A visual example of assigning the pixels located in each object to the most frequent class within that object. A given object-map constructed for one of the selected bands (a), the reference class-map produced by using the pixel-based SVM classifier (b), and the revised class-map after applying majority voting inside each object

Classification of objects

The second proposed approach for incorporating the spatial information achieved from the object-maps into the spectral–spatial classification framework is a typical object-based classification step in which each object is completely assigned to one of the classes. In order to classify the objects rather than the pixels, we need to extract some relevant spectral/spatial features from the objects. In this paper, we suggest applying two widely used spectral features (i.e. mean and standard deviation of the pixels/vectors located in the object) as well as a newly developed spatial feature called object correlative index (OCI).

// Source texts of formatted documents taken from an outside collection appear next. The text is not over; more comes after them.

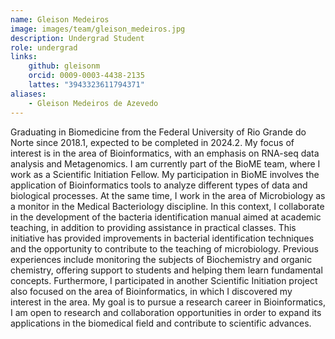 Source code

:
 ```yaml
---
name: Gleison Medeiros
image: images/team/gleison_medeiros.jpg
description: Undergrad Student
role: undergrad
links:
    github: gleisonm
    orcid: 0009-0003-4438-2135
    lattes: "3943323611794371"
aliases:
    - Gleison Medeiros de Azevedo
---
```


Graduating in Biomedicine from the Federal University of Rio Grande do Norte since 2018.1, expected to be completed in 2024.2. My focus of interest is in the area of Bioinformatics, with an emphasis on RNA-seq data analysis and Metagenomics. I am currently part of the BioME team, where I work as a Scientific Initiation Fellow. My participation in BioME involves the application of Bioinformatics tools to analyze different types of data and biological processes. At the same time, I work in the area of Microbiology as a monitor in the Medical Bacteriology discipline. In this context, I collaborate in the development of the bacteria identification manual aimed at academic teaching, in addition to providing assistance in practical classes. This initiative has provided improvements in bacterial identification techniques and the opportunity to contribute to the teaching of microbiology. Previous experiences include monitoring the subjects of Biochemistry and organic chemistry, offering support to students and helping them learn fundamental concepts. Furthermore, I participated in another Scientific Initiation project also focused on the area of Bioinformatics, in which I discovered my interest in the area. My goal is to pursue a research career in Bioinformatics, I am open to research and collaboration opportunities in order to expand its applications in the biomedical field and contribute to scientific advances.
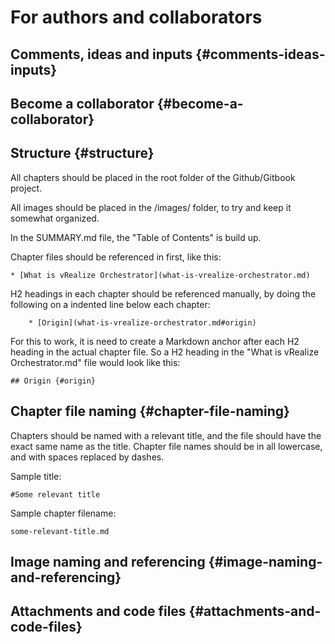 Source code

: # For authors and collaborators

## Comments, ideas and inputs {#comments-ideas-inputs}

## Become a collaborator {#become-a-collaborator}

## Structure {#structure}

All chapters should be placed in the root folder of the Github\/Gitbook project.

All images should be placed in the \/images\/ folder, to try and keep it somewhat organized.

In the SUMMARY.md file, the "Table of Contents" is build up.

Chapter files should be referenced in first, like this:

```
* [What is vRealize Orchestrator](what-is-vrealize-orchestrator.md)
```

H2 headings in each chapter should be referenced manually, by doing the following on a indented line below each chapter:

```
    * [Origin](what-is-vrealize-orchestrator.md#origin)
```

For this to work, it is need to create a Markdown anchor after each H2 heading in the actual chapter file. So a H2 heading in the "What is vRealize Orchestrator.md" file would look like this:

```
## Origin {#origin}
```

## Chapter file naming {#chapter-file-naming}

Chapters should be named with a relevant title, and the file should have the exact same name as the title. Chapter file names should be in all lowercase, and with spaces replaced by dashes.

Sample title:

```
#Some relevant title
```

Sample chapter filename:

```
some-relevant-title.md
```

## Image naming and referencing {#image-naming-and-referencing}

## Attachments and code files {#attachments-and-code-files}

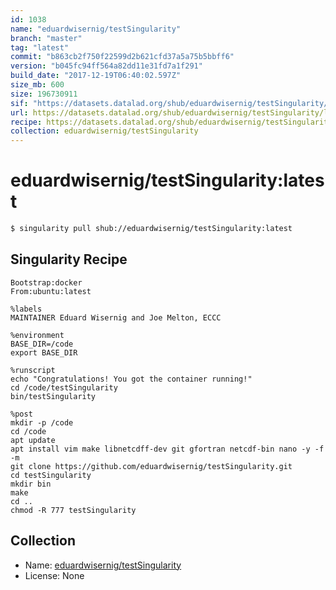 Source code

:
 ```yaml
---
id: 1038
name: "eduardwisernig/testSingularity"
branch: "master"
tag: "latest"
commit: "b863cb2f750f22599d2b621cfd37a5a75b5bbff6"
version: "b045fc94ff564a82dd11e31fd7a1f291"
build_date: "2017-12-19T06:40:02.597Z"
size_mb: 600
size: 196730911
sif: "https://datasets.datalad.org/shub/eduardwisernig/testSingularity/latest/2017-12-19-b863cb2f-b045fc94/b045fc94ff564a82dd11e31fd7a1f291.simg"
url: https://datasets.datalad.org/shub/eduardwisernig/testSingularity/latest/2017-12-19-b863cb2f-b045fc94/
recipe: https://datasets.datalad.org/shub/eduardwisernig/testSingularity/latest/2017-12-19-b863cb2f-b045fc94/Singularity
collection: eduardwisernig/testSingularity
---
```


# eduardwisernig/testSingularity:latest

```bash
$ singularity pull shub://eduardwisernig/testSingularity:latest
```

## Singularity Recipe

```singularity
Bootstrap:docker  
From:ubuntu:latest  

%labels
MAINTAINER Eduard Wisernig and Joe Melton, ECCC

%environment
BASE_DIR=/code
export BASE_DIR

%runscript
echo "Congratulations! You got the container running!"
cd /code/testSingularity
bin/testSingularity

%post
mkdir -p /code
cd /code
apt update
apt install vim make libnetcdff-dev git gfortran netcdf-bin nano -y -f -m
git clone https://github.com/eduardwisernig/testSingularity.git
cd testSingularity
mkdir bin
make
cd ..
chmod -R 777 testSingularity
```

## Collection

 - Name: [eduardwisernig/testSingularity](https://github.com/eduardwisernig/testSingularity)
 - License: None

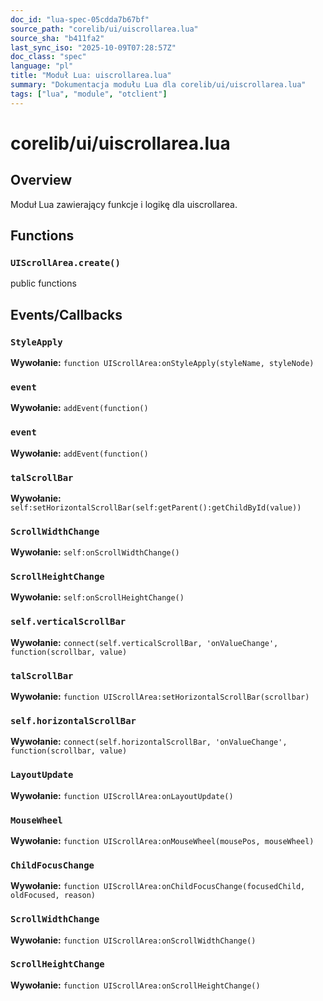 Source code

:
 ```yaml
---
doc_id: "lua-spec-05cdda7b67bf"
source_path: "corelib/ui/uiscrollarea.lua"
source_sha: "b411fa2"
last_sync_iso: "2025-10-09T07:28:57Z"
doc_class: "spec"
language: "pl"
title: "Moduł Lua: uiscrollarea.lua"
summary: "Dokumentacja modułu Lua dla corelib/ui/uiscrollarea.lua"
tags: ["lua", "module", "otclient"]
---
```


# corelib/ui/uiscrollarea.lua

## Overview

Moduł Lua zawierający funkcje i logikę dla uiscrollarea.

## Functions

### `UIScrollArea.create()`

public functions

## Events/Callbacks

### `StyleApply`

**Wywołanie:** `function UIScrollArea:onStyleApply(styleName, styleNode)`

### `event`

**Wywołanie:** `addEvent(function()`

### `event`

**Wywołanie:** `addEvent(function()`

### `talScrollBar`

**Wywołanie:** `self:setHorizontalScrollBar(self:getParent():getChildById(value))`

### `ScrollWidthChange`

**Wywołanie:** `self:onScrollWidthChange()`

### `ScrollHeightChange`

**Wywołanie:** `self:onScrollHeightChange()`

### `self.verticalScrollBar`

**Wywołanie:** `connect(self.verticalScrollBar, 'onValueChange', function(scrollbar, value)`

### `talScrollBar`

**Wywołanie:** `function UIScrollArea:setHorizontalScrollBar(scrollbar)`

### `self.horizontalScrollBar`

**Wywołanie:** `connect(self.horizontalScrollBar, 'onValueChange', function(scrollbar, value)`

### `LayoutUpdate`

**Wywołanie:** `function UIScrollArea:onLayoutUpdate()`

### `MouseWheel`

**Wywołanie:** `function UIScrollArea:onMouseWheel(mousePos, mouseWheel)`

### `ChildFocusChange`

**Wywołanie:** `function UIScrollArea:onChildFocusChange(focusedChild, oldFocused, reason)`

### `ScrollWidthChange`

**Wywołanie:** `function UIScrollArea:onScrollWidthChange()`

### `ScrollHeightChange`

**Wywołanie:** `function UIScrollArea:onScrollHeightChange()`
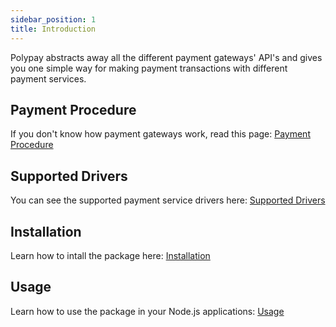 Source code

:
 ```yaml
---
sidebar_position: 1
title: Introduction
---
```


Polypay abstracts away all the different payment gateways' API's and gives you one simple way for making payment transactions with different payment services.

## Payment Procedure

If you don't know how payment gateways work, read this page:
[Payment Procedure](/docs/payment-procedure)

## Supported Drivers

You can see the supported payment service drivers here:
[Supported Drivers](/docs/supported-drivers)

## Installation

Learn how to intall the package here:
[Installation](/docs/installation)

## Usage

Learn how to use the package in your Node.js applications:
[Usage](/docs/usage)
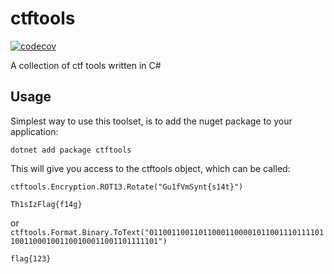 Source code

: # ctftools
[![codecov](https://codecov.io/gh/Emil8250/ctftools/graph/badge.svg?token=MTV8B34LKJ)](https://codecov.io/gh/Emil8250/ctftools)

A collection of ctf tools written in C#

## Usage
Simplest way to use this toolset, is to add the nuget package to your application:

```dotnet add package ctftools```

This will give you access to the ctftools object, which can be called: 

```ctftools.Encryption.ROT13.Rotate("Gu1fVmSynt{s14t}")```

```Th1sIzFlag{f14g}```

or ```ctftools.Format.Binary.ToText("011001100110110001100001011001110111101100110001001100100011001101111101")```

```flag{123}```
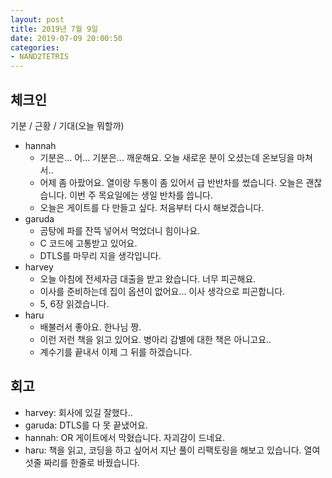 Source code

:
 ```yaml
---
layout: post
title: 2019년 7월 9일
date: 2019-07-09 20:00:50
categories:
- NAND2TETRIS
---
```


## 체크인

기분 / 근황 / 기대(오늘 뭐할까)

* hannah
  * 기분은... 어... 기분은... 깨운해요. 오늘 새로운 분이 오셨는데 온보딩을 마쳐서..
  * 어제 좀 아팠어요. 열이랑 두통이 좀 있어서 급 반반차를 썼습니다. 오늘은 괜찮습니다. 이번 주 목요일에는 생일 반차를 씁니다.
  * 오늘은 게이트를 다 만들고 싶다. 처음부터 다시 해보겠습니다.
* garuda
  * 곰탕에 파를 잔뜩 넣어서 먹었더니 힘이나요.
  * C 코드에 고통받고 있어요.
  * DTLS를 마무리 지을 생각입니다.
* harvey
  * 오늘 아침에 전세자금 대출을 받고 왔습니다. 너무 피곤해요.
  * 이사를 준비하는데 집이 옵션이 없어요... 이사 생각으로 피곤합니다.
  * 5, 6장 읽겠습니다.
* haru
  * 배불러서 좋아요. 한나님 짱.
  * 이런 저런 책을 읽고 있어요. 병아리 감별에 대한 책은 아니고요..
  * 계수기를 끝내서 이제 그 뒤를 하겠습니다.

## 회고

* harvey: 회사에 있길 잘했다..
* garuda: DTLS를 다 못 끝냈어요.
* hannah: OR 게이트에서 막혔습니다. 자괴감이 드네요.
* haru: 책을 읽고, 코딩을 하고 싶어서 지난 풀이 리팩토링을 해보고 있습니다. 열여섯줄 짜리를 한줄로 바꿨습니다.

OCI describes the correlation between a given object and its neighboring objects using a well-defined spectral similarity measure (Zhang et al. 2013). This leads to a new model of spatial information that can be used as a description of the relationship between individual objects and the image as a whole. Finally, the value of the OCI spatial feature for a given object is the sum of the lengths of the correlative lines which are oriented toward various directions from the object’s center of gravity to the apogee intersection points (Zhang et al. 2013).

After extracting the features from each object, the objects are classified using the stacked features. This results in ‘d’ new class-maps which are totally different from the class-maps previously achieved by applying majority voting inside each object.

Majority voting among class-maps

From Fig. 1, after using two different approaches for incorporating the spatial and spectral information into the classification process, two sets of classification results are produced each with ‘d’ different class-maps. Finally, another level of majority voting process is carried out on the class labels in order to achieve a unique class-map. A schematic example of applying the majority voting process to three given class-maps is shown in Fig. 5.

Fig. 5
figure 5

A visual example of applying the majority voting process to three given class-maps. Each colored square stands for one pixel, while each color represents a different class

Experimental results

In order to evaluate the proposed spectral-spatial classification approach and compare it to the other state-of-the-art works, two well-known hyperspectral datasets are utilized in this article. The first one is captured by ROSIS-03 sensor over the University of Pavia in Italy, namely, the Pavia University dataset. This data comprises 115 spectral bands, however, 12 channels are eliminated in our work due to the noise problem. Each band of this data is of size 610 pixels by 340 pixels and the spatial resolution of each band is equal to 1.3 m per pixel. The ground truth of Pavia University dataset contains 9 different classes (Fauvel et al. 2013).

The second hyperspectral dataset is the Salinas dataset which has been collected by AVIRIS sensor. It comprises 204 spectral bands. The size of each band in the Salinas dataset is 512 × 217 pixels and its ground reference map comprises 16 different agricultural classes. The spatial resolution of this data is equal to 3.7 m per pixel (Golipour et al. 2016).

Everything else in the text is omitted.